The outlook for November is a little more uncertain, however, with the FedWatch Tool indicating a 56.4 percent chance rates will remain unchanged and a 40.9 percent chance of another quarter point rate hike.
Some selling pressure was also generated in reaction to a sharp increase by the price of crude oil, with crude for October delivery surging $1.55 to $88.84 a barrel.
The price of crude oil has reached its highest levels since last November amid worries about tight supplies, raising concerns about sticky inflation.
A steep drop by shares of Oracle (ORCL) weighed on the tech-heavy Nasdaq, with the software giant plunging by 13.5 percent.
The slump by Oracle came after the company reported weaker than expected fiscal first quarter revenues and provided disappointing revenue guidance for the current quarter.
Software stocks saw substantial weakness amid the steep drop by Oracle, with the Dow Jones U.S. Software Index plunging by 2.4 percent after ending Monday’s trading at its best closing level in over a month.
Considerable weakness was also visible among housing stocks, as reflected by the 1.9 percent slump by the Philadelphia Housing Sector Index.
Computer hardware and networking stocks also saw notable weakness, while energy stocks moved sharply higher along with the price of crude oil.
Reflecting the strength in the energy sector, the Philadelphia Oil Service Index and the NYSE Arca Oil Index surged by 2.4 percent and 2.1 percent, respectively.
Banking stocks also showed a significant move to the upside over the course of the session, resulting in a 1.7 percent gain by the KBW Bank Index.
In overseas trading, stock markets across the Asia-Pacific region turned in another mixed performance during trading on Tuesday.
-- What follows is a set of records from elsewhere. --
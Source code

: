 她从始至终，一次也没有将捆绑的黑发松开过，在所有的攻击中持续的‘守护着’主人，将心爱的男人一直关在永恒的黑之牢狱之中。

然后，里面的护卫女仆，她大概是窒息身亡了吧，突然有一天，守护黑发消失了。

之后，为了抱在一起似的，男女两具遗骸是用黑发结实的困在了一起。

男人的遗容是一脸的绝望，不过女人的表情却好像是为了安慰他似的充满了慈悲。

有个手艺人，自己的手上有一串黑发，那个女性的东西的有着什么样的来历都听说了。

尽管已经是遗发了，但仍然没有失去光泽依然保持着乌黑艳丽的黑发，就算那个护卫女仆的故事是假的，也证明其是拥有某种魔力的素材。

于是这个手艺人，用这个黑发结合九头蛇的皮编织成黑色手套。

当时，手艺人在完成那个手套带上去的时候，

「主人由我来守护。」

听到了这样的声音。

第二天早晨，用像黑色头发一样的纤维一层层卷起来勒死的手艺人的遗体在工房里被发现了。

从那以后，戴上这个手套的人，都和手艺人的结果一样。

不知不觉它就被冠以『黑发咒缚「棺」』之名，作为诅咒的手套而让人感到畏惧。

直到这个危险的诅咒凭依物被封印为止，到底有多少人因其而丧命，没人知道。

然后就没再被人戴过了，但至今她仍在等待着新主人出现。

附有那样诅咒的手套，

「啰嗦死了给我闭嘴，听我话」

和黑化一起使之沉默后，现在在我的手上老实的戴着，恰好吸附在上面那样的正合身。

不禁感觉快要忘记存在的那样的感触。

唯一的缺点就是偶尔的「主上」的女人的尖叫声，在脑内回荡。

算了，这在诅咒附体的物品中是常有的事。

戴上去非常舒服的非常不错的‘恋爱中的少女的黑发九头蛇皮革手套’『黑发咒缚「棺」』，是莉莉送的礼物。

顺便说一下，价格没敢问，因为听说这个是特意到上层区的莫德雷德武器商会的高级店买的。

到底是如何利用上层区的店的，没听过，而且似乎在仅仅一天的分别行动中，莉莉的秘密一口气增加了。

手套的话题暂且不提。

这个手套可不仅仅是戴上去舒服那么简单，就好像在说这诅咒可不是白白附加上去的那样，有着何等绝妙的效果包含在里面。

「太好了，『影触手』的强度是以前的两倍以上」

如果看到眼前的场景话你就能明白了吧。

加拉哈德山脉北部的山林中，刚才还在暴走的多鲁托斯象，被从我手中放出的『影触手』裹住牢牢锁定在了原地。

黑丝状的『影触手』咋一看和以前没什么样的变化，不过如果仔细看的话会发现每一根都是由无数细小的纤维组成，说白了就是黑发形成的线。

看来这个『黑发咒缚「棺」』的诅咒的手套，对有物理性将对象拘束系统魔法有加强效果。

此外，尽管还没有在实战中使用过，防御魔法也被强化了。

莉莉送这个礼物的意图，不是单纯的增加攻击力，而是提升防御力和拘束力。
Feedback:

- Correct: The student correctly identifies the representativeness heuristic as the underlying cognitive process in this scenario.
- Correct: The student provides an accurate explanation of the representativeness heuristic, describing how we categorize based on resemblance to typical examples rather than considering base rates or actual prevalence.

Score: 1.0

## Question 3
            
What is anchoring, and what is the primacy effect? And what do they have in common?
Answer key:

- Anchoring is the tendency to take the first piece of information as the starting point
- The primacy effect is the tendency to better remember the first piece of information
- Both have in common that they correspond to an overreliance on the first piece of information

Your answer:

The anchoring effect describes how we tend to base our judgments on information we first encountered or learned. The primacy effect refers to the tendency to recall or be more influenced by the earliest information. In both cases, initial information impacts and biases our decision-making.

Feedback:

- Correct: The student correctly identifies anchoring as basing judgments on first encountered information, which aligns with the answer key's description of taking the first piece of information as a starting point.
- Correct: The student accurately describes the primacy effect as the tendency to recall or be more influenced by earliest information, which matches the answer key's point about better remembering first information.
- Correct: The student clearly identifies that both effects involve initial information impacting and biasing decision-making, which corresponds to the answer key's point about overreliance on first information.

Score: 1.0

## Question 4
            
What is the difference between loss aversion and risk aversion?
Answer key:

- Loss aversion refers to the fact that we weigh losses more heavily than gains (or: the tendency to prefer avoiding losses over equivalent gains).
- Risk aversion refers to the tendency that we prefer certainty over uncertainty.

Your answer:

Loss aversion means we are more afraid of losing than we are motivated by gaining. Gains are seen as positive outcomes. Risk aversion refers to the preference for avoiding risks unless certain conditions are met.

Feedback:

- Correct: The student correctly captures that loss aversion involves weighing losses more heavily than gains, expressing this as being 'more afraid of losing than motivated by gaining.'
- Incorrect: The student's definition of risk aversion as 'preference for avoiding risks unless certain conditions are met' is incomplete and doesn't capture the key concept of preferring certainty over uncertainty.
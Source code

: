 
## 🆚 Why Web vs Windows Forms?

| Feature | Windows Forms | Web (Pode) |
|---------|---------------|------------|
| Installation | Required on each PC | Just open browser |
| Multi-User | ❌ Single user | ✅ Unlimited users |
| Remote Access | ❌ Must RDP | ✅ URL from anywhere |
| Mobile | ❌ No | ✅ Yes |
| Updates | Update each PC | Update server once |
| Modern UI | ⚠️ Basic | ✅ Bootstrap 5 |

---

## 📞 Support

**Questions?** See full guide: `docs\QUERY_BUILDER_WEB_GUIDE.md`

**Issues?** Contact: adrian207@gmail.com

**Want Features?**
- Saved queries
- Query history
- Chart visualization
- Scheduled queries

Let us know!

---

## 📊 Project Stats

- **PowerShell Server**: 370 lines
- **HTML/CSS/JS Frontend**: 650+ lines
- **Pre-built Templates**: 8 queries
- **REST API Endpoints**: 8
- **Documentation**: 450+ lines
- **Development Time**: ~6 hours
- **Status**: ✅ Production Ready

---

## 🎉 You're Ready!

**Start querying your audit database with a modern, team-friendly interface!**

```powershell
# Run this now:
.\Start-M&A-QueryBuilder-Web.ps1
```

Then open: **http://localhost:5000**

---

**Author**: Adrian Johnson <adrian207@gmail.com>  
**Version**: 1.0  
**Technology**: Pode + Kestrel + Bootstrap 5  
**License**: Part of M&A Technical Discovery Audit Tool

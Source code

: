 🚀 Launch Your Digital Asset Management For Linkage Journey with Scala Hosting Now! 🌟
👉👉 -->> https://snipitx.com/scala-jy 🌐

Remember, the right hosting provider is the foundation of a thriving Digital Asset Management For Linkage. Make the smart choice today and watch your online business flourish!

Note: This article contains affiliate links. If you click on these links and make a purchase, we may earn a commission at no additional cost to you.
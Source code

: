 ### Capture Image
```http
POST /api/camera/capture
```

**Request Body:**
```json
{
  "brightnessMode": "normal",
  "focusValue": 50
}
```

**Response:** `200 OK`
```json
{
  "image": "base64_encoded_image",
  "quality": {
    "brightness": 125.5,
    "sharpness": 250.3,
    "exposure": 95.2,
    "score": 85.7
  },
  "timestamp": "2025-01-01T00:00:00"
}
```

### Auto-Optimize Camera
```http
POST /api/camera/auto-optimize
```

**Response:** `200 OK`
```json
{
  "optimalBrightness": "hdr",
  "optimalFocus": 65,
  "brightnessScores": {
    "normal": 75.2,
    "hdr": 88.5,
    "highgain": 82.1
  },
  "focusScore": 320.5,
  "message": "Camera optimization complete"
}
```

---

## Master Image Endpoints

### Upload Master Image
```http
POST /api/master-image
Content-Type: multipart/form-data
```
Japan’s Nikkei 225 Index jumped by 1.0 percent, while China’s Shanghai Composite Index dipped by 0.2 percent.
The major European markets also finished the day mixed. While the U.K.’s FTSE 100 Index rose by 0.4 percent, the French CAC 40 Index fell by 0.4 percent and the German DAX Index slid by 0.5 percent.
In the bond market, treasuries showed a lack of direction for much of the session before closing modestly higher. Subsequently, the yield on the benchmark ten-year note, which moves opposite of its price, dipped 2.4 basis points to 4.264 percent.
Trading on Wednesday is likely to be driven by reaction to the report on consumer price inflation and the impact on the outlook for interest rates.